▸ **Required action**:
Scan the data and please report how many lines include the word "https". Leave out everything but the number.

*** Opening of Records for the task ***

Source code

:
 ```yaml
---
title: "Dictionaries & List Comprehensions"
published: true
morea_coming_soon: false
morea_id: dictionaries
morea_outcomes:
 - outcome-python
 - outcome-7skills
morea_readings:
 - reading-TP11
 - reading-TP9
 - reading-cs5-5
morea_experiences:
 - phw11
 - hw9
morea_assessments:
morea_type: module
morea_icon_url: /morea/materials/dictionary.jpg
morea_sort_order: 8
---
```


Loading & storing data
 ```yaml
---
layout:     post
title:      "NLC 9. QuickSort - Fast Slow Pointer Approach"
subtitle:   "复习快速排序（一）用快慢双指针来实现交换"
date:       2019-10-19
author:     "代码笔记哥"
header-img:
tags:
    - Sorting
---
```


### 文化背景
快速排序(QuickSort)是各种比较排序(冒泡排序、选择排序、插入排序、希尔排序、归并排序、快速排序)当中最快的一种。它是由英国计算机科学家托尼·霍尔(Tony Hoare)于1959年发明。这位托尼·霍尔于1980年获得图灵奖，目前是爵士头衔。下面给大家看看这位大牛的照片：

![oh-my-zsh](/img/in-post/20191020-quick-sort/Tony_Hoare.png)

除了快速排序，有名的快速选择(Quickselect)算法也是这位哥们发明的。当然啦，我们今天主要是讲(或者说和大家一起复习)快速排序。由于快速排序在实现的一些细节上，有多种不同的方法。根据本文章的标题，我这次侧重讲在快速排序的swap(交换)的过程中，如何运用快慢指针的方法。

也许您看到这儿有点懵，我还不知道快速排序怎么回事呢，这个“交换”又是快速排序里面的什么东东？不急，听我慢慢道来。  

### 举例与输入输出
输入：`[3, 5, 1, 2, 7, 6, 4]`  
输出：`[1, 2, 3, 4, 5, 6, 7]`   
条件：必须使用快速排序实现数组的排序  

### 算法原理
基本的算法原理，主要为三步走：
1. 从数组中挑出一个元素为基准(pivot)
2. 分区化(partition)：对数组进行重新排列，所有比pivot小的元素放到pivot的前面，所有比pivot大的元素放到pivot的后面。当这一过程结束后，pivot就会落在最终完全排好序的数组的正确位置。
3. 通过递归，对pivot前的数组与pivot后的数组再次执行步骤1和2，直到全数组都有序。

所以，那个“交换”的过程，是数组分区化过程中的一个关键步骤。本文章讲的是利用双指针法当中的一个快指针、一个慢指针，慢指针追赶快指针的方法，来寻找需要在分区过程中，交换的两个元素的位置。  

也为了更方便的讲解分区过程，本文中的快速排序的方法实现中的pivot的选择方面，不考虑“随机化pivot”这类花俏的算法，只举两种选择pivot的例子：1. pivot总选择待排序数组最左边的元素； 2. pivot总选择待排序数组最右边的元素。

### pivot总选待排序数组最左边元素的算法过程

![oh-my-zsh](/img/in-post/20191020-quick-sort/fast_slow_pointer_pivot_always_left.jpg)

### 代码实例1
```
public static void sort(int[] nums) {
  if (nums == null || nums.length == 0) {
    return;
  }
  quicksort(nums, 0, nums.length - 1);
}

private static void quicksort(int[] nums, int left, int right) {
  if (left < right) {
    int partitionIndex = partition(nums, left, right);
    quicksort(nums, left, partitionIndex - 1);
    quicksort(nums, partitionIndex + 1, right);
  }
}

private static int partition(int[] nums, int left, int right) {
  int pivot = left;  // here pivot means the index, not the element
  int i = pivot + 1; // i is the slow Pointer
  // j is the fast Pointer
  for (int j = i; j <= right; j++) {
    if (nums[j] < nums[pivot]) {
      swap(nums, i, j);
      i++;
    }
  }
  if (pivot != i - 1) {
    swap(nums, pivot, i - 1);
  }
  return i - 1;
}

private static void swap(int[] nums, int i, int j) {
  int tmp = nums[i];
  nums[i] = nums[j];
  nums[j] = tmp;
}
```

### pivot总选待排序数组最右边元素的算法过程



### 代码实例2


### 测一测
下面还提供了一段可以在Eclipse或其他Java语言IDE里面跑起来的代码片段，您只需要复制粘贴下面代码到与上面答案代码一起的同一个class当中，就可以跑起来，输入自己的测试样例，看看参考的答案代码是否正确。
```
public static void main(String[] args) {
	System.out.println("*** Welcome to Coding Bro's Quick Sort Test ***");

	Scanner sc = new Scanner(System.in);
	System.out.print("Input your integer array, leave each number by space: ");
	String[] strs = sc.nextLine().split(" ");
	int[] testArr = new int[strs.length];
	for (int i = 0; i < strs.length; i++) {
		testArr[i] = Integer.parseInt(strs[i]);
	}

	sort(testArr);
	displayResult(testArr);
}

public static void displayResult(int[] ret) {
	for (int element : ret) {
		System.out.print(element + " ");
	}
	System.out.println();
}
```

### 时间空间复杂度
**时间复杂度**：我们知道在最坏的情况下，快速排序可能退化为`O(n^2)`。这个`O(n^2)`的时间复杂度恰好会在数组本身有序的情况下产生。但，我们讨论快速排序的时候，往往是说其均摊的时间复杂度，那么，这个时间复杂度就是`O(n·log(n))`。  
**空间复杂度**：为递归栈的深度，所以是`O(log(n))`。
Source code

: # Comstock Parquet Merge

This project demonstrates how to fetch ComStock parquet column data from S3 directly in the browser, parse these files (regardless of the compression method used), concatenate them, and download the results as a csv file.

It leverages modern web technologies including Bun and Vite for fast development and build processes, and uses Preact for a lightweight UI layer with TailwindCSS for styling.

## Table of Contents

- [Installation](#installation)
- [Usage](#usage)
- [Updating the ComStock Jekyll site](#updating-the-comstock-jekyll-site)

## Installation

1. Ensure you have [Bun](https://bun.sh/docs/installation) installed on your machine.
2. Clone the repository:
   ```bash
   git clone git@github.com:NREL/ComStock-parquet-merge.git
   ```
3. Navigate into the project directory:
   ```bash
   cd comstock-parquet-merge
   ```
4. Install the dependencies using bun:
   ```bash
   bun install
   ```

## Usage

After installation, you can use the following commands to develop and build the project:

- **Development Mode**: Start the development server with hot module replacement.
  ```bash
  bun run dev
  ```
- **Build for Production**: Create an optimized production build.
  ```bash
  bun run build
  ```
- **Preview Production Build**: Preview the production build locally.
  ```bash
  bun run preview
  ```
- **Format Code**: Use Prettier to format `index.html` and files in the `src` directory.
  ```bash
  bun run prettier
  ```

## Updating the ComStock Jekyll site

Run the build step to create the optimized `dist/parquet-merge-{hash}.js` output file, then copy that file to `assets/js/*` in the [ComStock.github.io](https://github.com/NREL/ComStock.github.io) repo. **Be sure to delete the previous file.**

*** Close of Records for the task ***

▸ **Output for this exercise**:
2